Make the almond crust first, then let it set in the refrigerator for at least 30 minutes to set before pressing the dough into the baking pan.
The Pate Sablee
1 1/2 cups + 2 TBSP flour
1/3 cup either ground almonds or almond flour
1/3 cup sugar
1 stick + 3 TBPS room temperature butter, cubed
1 egg yolk
Mix the flour and either ground almonds or almond flour and sugar together with the cubed butter by mashing everything together with your fingertips, until it resembles fine sand.

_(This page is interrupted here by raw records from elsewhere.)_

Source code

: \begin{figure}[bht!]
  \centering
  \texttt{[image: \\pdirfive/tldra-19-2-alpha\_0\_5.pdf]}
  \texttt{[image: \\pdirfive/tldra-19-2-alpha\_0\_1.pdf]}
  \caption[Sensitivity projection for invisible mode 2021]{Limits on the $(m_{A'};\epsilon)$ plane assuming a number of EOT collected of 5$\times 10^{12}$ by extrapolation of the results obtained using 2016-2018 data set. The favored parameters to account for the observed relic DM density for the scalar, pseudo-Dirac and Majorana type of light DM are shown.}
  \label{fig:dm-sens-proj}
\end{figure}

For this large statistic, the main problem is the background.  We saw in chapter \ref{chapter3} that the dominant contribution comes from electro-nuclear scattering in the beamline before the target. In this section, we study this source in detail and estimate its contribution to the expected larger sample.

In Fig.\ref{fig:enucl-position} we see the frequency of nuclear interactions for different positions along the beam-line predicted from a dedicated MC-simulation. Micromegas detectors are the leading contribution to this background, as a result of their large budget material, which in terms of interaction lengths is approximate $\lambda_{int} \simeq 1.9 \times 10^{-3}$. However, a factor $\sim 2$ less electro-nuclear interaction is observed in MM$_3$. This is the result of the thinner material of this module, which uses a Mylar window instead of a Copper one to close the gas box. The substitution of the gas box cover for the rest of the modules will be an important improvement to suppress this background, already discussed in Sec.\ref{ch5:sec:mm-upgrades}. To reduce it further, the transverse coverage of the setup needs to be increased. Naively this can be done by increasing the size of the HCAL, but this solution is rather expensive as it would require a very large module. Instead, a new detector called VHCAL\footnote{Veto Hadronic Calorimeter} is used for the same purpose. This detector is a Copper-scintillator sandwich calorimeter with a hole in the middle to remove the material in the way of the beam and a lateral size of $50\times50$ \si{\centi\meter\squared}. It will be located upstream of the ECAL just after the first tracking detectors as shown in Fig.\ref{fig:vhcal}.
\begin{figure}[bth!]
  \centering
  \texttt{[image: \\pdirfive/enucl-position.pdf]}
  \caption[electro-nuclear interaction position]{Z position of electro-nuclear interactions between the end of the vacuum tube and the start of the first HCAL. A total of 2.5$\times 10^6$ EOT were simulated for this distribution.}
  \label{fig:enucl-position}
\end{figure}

Then add the egg yolk, again with your finger tips, until it forms into a dough ball. It takes a while, and it seems like it is not all going to mesh together, but have patience and keep working with it. It will eventually come together. Once it does, wrap it in plastic wrap and let it set in the refrigerator for at least 30 minutes.
When ready to complete the slices, preheat the oven to 325* F or 170* C. Remove the dough from the refrigerator and let rest for about 15 minutes. Then start pressing it into a 13×9 baking pan. It takes time, and again, it seems like it will not cover the whole pan, but again, have patience. It will. Make sure you get the dough to go up the sides of the pan too.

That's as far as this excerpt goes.